I have previously written that a strong euro is not beneficial for Europe, just as a strong dollar is not beneficial for America. Both economies are export-oriented, and the higher the currency value, the lower the demand abroad. Additionally, Europe and the US find it increasingly difficult to compete with China. While China used to be notorious for cheap consumer goods, its primary advantage being price, it now produces many quality goods that are significantly cheaper than their American and European counterparts.
Consequently, the higher the euro, the lower the demand for European goods, even within the Eurozone itself. Europeans are not foolish. Why buy a mug for 20 euros made in Germany when a similar mug in China costs at most 1 euro? Brussels is doing its utmost to combat such disregard for domestic production by imposing various tariffs, sanctions, and taxes on foreign goods. This is done "to support European business and manufacturing." However, in my view, this is a very poor way to stimulate consumers to buy local products.
Europe cannot provide its population with affordable goods, whereas China can. The US cannot provide its citizens with affordable goods, but China can. Even Donald Trump could not completely halt the flow of goods from China. That is why the leader of the White House is striving to ensure that American citizens pay as much for Chinese goods as they do for American ones. Remember, Americans, not China, pay all trade tariffs. If necessary, China will find other markets for its products. It is worth noting that China's exports set a new record in 2025, despite the trade war with the US.
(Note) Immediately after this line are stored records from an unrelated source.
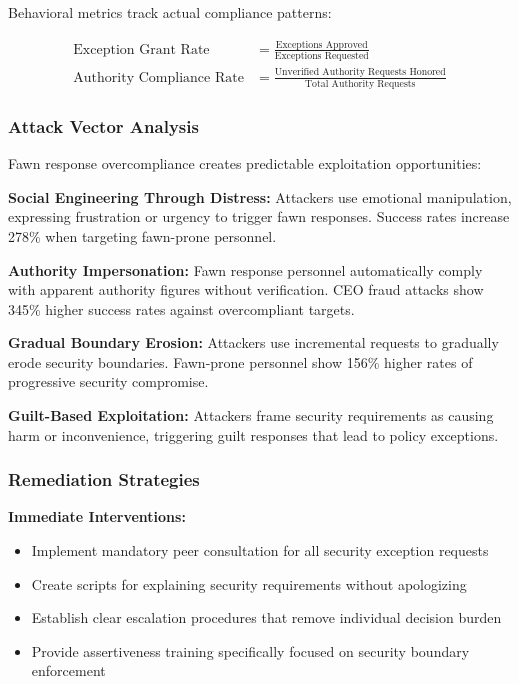 \documentclass[11pt,a4paper]{article}
\begin{document}
Behavioral metrics track actual compliance patterns:

\begin{align}
\text{Exception Grant Rate} &= \frac{\text{Exceptions Approved}}{\text{Exceptions Requested}} \\
\text{Authority Compliance Rate} &= \frac{\text{Unverified Authority Requests Honored}}{\text{Total Authority Requests}}
\end{align}

\subsubsection{Attack Vector Analysis}

Fawn response overcompliance creates predictable exploitation opportunities:

\textbf{Social Engineering Through Distress:} Attackers use emotional manipulation, expressing frustration or urgency to trigger fawn responses. Success rates increase 278\% when targeting fawn-prone personnel\cite{manipulation2022}.

\textbf{Authority Impersonation:} Fawn response personnel automatically comply with apparent authority figures without verification. CEO fraud attacks show 345\% higher success rates against overcompliant targets\cite{authority2021}.

\textbf{Gradual Boundary Erosion:} Attackers use incremental requests to gradually erode security boundaries. Fawn-prone personnel show 156\% higher rates of progressive security compromise\cite{erosion2023}.

\textbf{Guilt-Based Exploitation:} Attackers frame security requirements as causing harm or inconvenience, triggering guilt responses that lead to policy exceptions\cite{guilt2022}.

\subsubsection{Remediation Strategies}

\textbf{Immediate Interventions:}
\begin{itemize}
\item Implement mandatory peer consultation for all security exception requests
\item Create scripts for explaining security requirements without apologizing
\item Establish clear escalation procedures that remove individual decision burden
\item Provide assertiveness training specifically focused on security boundary enforcement
\end{itemize}
\end{document}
Based on the conducted analysis of EUR/USD, I conclude that the instrument continues to build an upward segment of the trend. Donald Trump's policies and the Fed's monetary policy remain significant factors in the long-term decline of the American currency. The targets for the current trend segment may extend up to the 25-figure. At this moment, I believe that the global wave 4 has completed its formation, so I expect further increases in quotes. However, I anticipate a downward wave in the near term, as the series of waves a-b-c-d-e also appears to be complete. In the near future, my readers can search for benchmarks for new purchases.
The wave picture of the GBP/USD instrument is quite clear. The five-wave upward structure has completed its formation, but the global wave 5 may take on much more extended forms. I believe that a corrective set of waves may be observed in the near future, after which the upward trend construction will resume. Therefore, in the coming weeks, I can advise looking for opportunities for new purchases. In my opinion, under Donald Trump, the British pound has every chance to be valued at 1.45-1.50 USD. Trump himself supports the decline of the dollar. All of his actions have a double positive effect: the decrease of the dollar and the resolution of internal, external, trade, and geopolitical issues.